The woman swears. “I still need a minute. Here, take this for now. Head’s up!”
I glance toward the ceiling in time to see Mirzayael’s spear flying down toward me. I scramble away with a surprised squawk.
A squawk? Really?
The spear stabs into the floor next to me, its tip still glowing an ethereal blue. I grab the shaft and yank it from the ground, but the force was unnecessary: it slides smoothly free of the stone. Perhaps that magic is doing more than just making the point glow. I’m glad Mirzayael never had a chance to use it on me.
Hissing and clicks surge in my direction. I slash the spear in a circle around me, buying space as the stingers close in, while I flare my Blaze spells, feeding more mana into them and sending the flames crashing into the nearest creatures who dared venture too close. Several of them screech, darting back into the shadows, but there are more to take their place.

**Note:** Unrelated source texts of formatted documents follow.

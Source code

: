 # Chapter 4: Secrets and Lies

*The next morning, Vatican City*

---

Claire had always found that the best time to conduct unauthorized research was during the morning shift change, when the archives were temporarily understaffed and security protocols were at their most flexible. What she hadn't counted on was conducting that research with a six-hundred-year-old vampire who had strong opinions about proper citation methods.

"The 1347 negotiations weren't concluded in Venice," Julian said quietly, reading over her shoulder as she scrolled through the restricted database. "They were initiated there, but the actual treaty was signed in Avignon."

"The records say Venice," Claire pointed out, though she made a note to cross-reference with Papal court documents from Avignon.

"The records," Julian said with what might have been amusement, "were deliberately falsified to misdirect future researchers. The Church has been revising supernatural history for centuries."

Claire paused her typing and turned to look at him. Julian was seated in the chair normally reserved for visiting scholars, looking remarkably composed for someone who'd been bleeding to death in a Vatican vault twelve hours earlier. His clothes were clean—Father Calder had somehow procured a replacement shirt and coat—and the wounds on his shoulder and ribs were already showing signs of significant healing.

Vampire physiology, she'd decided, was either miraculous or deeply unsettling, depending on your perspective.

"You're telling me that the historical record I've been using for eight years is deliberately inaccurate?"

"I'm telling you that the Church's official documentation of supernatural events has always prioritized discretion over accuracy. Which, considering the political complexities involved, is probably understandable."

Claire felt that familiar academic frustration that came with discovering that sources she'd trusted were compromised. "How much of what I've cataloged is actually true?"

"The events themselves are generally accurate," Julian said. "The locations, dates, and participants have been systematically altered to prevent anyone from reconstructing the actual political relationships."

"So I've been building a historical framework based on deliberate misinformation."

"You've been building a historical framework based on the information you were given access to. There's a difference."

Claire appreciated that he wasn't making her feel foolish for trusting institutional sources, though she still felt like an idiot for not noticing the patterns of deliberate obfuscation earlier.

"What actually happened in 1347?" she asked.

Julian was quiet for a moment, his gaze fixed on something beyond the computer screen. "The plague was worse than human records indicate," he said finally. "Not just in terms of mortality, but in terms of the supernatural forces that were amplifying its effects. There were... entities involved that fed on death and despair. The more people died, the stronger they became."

[7 points of Fire damage dealt,] Echo reports.
Now that they’re close enough to my firelight to make out, I can’t help but shiver. The creatures do look similar to scorpions, though horrifyingly they vary from the size of a small cat to a large dog, each equipped with dual tails curled up over their backs, ending in wickedly sharp points. One of the greater stingers surges forward, crashing through my flames and straight toward me.
I slash at it with Mirzayael’s spear, slicing through two of its forelegs. The creature screeches as it crashes to the ground, its other legs still scrabbling to push it forward, its tails slashing wildly at the air. Horrified, I stab the spear into its back, whereupon the creature screams again, flailing wildly.
“The head,” Mirzayael calls down. “You have to stab it through the head!”
My stomach turns with horror at the tortured display occurring before me. “Good God.” I yank my spear free, flecks of black juice splattering the stone, and then I stab it down once more, straight into the cluster of eyes and clicking jaws. The creature shudders, then goes limp.
I pull the spear away, but I don’t get a chance to recover as another one of the creatures races toward me. Steeling myself, I attack once more.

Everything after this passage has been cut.